In seiner Treue zu jener Liebe, die ihn mit dem Vater verbindet (Jo 15,10), verwirklicht Jesus die volle Hingabe seiner selbst: ,,Er gibt sein Leben hin" (Mt 20,28 par.). Als ,,wahres Brot vom Himmel, das vom Vater gegeben wird", gibt er ,,sein Fleisch für das Leben der Welt" (Jo 6,32. 51 vgl. Lk 22,19: ,,Das ist mein Leib, der für euch hingegeben wird"). Durch sein Opfer hat er erwirkt, daß uns der verheißene Geist mitgeteilt wird (Apg 2,33), ,,die Gabe Gottes" schlechthin (Apg 8,20; 11,17). Auf diese Weise besitzen wir schon auf dieser Welt das Angeld auf unser Erbe Wir sind reich an jeglicher geistigen Gabe (1 Kor 1,5ff), und niemals wird die UEberfülle der Gabe der Gnade gebührend gepriesen werden können (Röm 5,15-21). In unauffälliger, aber realer Weise (Kol 3,3 f) nehmen wir schon jetzt am ewigen Leben teil, der ,,ungeschuldeten Gabe Gottes" (Röm 6,23).

2. Die Gabe an Gott in Jesus Christus. Seit dem Opfer Christi als Gabe Gottes an die Menschheit (Jo 3,16), zugleich aber auch als Gabe der Menschheit an Gott (Hebr 2,16f), brauchen die Menschen keine an deren Gaben mehr darzubringen. Das vollkommene Opfer genügt ein für allemal (Hebr 7,27). Doch müssen sie sich mit dieser Opfergabe vereinigen, sich selbst Gott zum Opfer darbringen (Röm 12,1) und sich ihm zum Dienst an den anderen zur Verfügung stellen (Gal 5,13-16; Hebr 13,16). Denn die Gnade empfängt man nicht nach Art eines Geschenkes, das man in sich verschließen dürfte; man empfängt sie, um Früchte zu bringen (Jo 15 vgl. Mt 13,12).

3. Die unentgeltliche Gabe. Die Ausstrahlung der Gabe auf die anderen erfährt also eine bis dahin ungekannte Ausweitung und Intensität.
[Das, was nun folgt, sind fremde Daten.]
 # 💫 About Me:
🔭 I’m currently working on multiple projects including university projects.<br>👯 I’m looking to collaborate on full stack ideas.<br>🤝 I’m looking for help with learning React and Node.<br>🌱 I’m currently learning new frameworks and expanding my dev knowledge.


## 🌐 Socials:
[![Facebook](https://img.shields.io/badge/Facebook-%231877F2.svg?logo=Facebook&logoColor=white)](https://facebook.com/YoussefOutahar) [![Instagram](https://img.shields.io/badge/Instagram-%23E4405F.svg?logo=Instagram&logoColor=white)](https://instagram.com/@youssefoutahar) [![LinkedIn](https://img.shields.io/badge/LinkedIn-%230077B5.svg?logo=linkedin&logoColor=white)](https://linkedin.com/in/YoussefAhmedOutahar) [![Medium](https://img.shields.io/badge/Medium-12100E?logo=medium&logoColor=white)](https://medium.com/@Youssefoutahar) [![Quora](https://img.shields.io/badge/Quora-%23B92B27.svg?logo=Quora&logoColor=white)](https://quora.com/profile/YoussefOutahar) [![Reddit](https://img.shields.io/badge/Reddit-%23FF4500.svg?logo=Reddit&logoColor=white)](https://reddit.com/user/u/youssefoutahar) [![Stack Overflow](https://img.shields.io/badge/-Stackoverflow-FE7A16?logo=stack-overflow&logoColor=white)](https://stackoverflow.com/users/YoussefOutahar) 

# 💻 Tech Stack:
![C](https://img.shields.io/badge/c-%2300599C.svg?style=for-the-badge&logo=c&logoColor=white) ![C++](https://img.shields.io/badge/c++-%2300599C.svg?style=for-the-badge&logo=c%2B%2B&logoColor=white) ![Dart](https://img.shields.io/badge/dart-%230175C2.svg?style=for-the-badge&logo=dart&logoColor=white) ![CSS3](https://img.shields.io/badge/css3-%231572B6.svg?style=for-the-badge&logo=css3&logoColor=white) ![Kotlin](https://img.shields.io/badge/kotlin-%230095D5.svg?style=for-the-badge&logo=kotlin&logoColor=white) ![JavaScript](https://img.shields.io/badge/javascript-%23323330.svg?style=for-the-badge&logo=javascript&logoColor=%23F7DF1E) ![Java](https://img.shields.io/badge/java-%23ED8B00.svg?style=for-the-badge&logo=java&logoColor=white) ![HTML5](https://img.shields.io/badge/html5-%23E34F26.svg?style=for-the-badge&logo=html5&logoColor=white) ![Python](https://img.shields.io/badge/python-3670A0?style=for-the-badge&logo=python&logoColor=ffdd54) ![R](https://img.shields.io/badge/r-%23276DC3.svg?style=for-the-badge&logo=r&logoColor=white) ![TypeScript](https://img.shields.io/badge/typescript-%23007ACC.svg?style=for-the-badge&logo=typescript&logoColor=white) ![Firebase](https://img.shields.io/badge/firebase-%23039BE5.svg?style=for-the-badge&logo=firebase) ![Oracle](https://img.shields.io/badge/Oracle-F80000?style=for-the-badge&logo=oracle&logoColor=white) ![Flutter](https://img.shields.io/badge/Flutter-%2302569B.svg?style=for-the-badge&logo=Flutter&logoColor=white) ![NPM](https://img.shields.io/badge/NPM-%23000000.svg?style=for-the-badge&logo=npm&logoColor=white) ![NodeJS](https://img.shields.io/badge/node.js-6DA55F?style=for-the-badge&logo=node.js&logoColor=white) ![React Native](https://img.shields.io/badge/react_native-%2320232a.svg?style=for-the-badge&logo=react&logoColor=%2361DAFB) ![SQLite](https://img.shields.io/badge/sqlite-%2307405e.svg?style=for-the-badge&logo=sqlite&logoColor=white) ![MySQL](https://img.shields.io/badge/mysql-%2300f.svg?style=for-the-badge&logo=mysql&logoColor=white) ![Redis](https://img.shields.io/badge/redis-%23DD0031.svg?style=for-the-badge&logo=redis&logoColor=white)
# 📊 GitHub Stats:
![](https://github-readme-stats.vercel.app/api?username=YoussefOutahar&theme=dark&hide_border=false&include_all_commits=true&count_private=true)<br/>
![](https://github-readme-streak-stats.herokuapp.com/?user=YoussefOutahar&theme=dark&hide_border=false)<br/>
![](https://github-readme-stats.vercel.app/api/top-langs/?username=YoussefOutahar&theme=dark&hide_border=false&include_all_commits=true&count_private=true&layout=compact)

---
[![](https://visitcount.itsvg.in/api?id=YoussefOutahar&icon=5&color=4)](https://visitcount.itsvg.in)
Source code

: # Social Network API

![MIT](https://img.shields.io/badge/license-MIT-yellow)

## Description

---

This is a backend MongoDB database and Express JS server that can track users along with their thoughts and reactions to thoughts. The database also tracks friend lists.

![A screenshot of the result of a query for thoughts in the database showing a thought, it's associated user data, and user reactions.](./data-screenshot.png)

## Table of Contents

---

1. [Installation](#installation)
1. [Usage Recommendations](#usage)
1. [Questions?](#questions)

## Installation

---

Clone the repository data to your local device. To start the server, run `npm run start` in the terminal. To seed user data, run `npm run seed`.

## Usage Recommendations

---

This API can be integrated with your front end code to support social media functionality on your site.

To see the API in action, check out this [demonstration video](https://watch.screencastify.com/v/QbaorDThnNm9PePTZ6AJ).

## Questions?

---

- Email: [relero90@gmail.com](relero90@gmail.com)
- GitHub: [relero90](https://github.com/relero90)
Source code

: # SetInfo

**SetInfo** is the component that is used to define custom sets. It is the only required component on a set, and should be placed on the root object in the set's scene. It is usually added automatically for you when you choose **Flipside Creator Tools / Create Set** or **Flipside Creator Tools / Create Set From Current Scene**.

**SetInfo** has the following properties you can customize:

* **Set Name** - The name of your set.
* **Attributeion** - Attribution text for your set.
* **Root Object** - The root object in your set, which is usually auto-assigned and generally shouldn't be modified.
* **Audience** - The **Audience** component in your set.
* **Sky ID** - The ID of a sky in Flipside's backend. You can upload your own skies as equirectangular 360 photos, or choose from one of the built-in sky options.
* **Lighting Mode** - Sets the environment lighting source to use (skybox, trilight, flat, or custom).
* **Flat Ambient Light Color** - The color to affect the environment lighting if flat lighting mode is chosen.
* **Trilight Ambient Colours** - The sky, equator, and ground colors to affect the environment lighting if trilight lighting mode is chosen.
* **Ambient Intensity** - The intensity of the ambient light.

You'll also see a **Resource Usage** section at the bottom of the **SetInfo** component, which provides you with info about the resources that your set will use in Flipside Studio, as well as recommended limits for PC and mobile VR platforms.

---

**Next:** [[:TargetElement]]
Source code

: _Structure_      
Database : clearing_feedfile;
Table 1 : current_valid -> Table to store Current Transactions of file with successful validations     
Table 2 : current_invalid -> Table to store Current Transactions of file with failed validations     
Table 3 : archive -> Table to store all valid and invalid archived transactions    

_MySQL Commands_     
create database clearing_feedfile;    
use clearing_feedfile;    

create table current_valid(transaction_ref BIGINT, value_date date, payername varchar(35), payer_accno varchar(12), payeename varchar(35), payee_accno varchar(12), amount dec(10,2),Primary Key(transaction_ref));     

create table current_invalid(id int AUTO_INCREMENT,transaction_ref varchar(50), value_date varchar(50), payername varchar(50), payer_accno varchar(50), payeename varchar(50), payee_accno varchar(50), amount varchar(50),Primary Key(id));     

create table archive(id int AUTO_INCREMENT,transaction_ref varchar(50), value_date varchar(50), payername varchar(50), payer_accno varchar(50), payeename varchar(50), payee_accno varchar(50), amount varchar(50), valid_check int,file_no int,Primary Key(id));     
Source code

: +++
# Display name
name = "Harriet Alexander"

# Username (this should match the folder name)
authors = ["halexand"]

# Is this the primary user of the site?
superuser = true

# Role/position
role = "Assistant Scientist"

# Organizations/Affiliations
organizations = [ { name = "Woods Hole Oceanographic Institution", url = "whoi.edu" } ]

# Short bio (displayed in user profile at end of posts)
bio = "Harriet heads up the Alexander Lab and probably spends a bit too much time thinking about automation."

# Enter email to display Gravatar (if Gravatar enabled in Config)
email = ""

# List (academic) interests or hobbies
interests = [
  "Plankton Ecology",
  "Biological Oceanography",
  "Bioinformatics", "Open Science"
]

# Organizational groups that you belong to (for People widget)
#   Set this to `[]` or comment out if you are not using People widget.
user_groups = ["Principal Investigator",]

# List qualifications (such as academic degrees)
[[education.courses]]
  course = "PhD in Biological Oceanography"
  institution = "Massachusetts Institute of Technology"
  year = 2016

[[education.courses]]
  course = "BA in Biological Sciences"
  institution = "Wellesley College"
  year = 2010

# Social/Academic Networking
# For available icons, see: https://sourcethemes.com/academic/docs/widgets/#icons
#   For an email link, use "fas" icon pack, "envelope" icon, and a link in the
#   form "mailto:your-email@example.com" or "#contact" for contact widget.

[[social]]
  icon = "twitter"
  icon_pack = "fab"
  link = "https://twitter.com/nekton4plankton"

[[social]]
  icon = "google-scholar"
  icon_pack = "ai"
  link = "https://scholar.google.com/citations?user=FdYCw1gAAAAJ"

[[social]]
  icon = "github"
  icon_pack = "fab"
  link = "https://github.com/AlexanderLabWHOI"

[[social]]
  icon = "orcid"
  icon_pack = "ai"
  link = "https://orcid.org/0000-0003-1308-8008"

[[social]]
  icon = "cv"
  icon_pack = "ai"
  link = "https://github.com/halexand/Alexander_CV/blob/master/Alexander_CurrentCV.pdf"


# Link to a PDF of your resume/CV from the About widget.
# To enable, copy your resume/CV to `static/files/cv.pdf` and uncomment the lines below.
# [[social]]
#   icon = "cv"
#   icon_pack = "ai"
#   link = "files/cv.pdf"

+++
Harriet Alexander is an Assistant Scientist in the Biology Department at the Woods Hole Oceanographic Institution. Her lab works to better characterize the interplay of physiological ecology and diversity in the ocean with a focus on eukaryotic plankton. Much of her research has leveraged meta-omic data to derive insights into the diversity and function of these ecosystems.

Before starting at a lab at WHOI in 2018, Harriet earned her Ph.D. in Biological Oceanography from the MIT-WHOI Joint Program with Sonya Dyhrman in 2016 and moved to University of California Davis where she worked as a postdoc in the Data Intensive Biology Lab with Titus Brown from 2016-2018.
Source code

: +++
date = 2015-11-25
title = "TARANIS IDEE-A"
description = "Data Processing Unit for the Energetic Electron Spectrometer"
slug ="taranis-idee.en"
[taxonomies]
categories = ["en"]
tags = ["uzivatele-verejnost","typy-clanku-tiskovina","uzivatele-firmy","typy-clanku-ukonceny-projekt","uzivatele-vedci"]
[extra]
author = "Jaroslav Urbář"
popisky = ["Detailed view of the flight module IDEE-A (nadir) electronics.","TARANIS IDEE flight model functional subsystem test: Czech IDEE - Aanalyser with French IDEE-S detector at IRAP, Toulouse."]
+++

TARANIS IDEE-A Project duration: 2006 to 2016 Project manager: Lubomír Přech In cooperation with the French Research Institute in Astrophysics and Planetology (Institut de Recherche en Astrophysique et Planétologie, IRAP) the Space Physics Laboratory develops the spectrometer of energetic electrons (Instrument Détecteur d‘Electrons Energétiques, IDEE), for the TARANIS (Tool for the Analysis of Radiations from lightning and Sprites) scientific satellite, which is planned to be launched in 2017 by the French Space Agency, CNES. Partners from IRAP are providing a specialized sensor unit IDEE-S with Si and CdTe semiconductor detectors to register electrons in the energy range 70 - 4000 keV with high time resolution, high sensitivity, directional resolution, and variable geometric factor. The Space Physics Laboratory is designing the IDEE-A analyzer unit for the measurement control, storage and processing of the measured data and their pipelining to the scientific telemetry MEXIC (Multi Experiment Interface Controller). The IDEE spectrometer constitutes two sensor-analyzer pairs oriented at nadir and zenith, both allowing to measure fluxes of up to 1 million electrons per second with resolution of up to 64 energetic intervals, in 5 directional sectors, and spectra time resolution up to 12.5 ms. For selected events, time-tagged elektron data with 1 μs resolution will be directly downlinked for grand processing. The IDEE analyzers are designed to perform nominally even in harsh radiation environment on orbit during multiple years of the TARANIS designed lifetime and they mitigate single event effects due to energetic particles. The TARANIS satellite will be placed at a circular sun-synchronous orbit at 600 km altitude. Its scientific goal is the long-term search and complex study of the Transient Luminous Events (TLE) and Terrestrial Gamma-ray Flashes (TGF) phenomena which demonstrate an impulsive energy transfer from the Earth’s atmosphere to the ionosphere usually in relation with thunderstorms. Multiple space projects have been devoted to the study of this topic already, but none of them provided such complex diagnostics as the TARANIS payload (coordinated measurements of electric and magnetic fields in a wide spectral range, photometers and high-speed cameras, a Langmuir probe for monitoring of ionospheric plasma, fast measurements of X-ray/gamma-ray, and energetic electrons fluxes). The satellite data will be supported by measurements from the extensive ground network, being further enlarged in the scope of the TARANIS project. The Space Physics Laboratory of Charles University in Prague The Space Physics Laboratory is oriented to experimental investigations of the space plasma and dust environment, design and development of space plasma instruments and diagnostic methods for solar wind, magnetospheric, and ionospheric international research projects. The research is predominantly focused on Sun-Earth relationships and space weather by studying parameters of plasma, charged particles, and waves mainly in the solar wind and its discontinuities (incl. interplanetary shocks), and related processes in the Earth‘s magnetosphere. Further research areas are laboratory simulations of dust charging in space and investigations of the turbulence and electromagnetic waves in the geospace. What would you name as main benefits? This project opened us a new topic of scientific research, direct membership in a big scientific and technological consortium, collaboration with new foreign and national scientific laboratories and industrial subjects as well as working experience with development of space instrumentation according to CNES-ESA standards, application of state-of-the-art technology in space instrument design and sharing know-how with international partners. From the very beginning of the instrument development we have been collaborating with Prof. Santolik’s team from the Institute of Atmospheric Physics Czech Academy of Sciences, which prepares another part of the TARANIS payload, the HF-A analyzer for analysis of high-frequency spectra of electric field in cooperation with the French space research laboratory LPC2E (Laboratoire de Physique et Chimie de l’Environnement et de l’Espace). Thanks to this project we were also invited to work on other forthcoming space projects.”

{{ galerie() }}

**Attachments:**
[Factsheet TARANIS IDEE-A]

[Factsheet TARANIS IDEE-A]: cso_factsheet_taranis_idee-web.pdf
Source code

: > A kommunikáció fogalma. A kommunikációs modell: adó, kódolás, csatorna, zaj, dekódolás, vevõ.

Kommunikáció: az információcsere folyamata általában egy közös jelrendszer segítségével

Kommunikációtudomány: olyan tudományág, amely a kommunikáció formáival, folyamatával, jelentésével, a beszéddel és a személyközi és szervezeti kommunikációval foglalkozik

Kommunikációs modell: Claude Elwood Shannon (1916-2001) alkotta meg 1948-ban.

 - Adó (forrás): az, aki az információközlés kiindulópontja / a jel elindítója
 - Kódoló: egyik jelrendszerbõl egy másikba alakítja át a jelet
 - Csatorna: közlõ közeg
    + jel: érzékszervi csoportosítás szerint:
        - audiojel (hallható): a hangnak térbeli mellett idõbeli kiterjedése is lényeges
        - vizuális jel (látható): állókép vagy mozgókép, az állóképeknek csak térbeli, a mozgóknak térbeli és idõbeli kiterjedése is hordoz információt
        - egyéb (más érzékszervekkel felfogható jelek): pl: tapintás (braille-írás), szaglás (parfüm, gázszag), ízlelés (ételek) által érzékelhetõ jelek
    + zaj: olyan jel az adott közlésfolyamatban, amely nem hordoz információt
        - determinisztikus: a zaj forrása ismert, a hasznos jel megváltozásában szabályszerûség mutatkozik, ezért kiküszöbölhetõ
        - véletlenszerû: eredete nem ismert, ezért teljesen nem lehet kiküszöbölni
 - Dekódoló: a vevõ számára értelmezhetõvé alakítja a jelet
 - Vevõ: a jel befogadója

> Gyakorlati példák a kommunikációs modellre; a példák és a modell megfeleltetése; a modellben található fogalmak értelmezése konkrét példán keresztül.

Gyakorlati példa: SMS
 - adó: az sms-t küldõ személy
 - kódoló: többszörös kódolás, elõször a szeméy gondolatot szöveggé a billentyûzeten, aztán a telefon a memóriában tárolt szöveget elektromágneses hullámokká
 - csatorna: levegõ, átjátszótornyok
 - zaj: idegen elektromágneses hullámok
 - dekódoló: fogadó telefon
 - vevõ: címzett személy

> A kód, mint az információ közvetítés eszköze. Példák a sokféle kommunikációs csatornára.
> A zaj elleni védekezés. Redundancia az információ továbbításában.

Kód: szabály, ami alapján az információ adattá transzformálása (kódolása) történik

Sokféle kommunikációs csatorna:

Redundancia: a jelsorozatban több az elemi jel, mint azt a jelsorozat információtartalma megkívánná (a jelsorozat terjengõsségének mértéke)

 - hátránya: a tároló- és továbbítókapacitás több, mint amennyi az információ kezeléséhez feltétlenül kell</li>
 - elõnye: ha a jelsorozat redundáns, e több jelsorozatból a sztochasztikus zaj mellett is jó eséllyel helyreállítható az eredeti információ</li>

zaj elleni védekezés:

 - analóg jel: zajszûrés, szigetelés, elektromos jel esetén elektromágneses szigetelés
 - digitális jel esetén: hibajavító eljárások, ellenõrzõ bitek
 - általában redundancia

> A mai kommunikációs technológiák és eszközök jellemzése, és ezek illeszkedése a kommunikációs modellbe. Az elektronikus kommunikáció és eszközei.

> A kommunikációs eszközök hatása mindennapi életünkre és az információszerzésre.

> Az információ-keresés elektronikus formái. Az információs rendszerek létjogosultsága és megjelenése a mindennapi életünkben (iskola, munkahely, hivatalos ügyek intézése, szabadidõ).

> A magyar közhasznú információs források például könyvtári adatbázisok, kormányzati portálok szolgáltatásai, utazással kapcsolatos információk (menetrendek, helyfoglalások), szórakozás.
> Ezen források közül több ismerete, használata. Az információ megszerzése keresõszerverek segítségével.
Das ihr entgegenstehende ,,Begehren" muß unerbittlich bekämpft werden. Statt die Gegenseitigkeit der Leistungen zu erstreben, muß man sie fortan geradezu fliehen (Lk 14,12ff). Da wir soviel von Gott empfangen haben, wird jede Berechnung, jede Enge des Herzens zum AErgernis (Mt s8,32f). ,,Wer dich bittet, dem gib!" (Mt 5,42.) ,,Umsonst habt ihr empfangen, umsonst sollt ihr geben" (Mt 10,8). Gleichviel, ob es sich um materielle oder geistige Güter handelt, der Christ ist berufen, alles als einen Reichtum zu betrachten, den er nur zu verwalten hat und der ihm zum Dienst an den anderen übergeben wurde (1 Petr 4,10f). Ja, Jesus gibt einen unerhörten Rat: Er verpflichtet jeden, der vollkommen sein will, sein ganzes Vermögen herzugeben (Lk 18,22). Doch leitet uns die Gabe Gottes in Jesus Christus zu noch Größerem an: Die Gnade Jesu, der ,,sein Leben für uns dahingegeben hat", befähigt uns dazu, auch unserseits ,,unser Leben für unsere Brüder hinzugeben"Jo 3,16); ,,eine größere Liebe hat niemand...,, (Jo 15,13).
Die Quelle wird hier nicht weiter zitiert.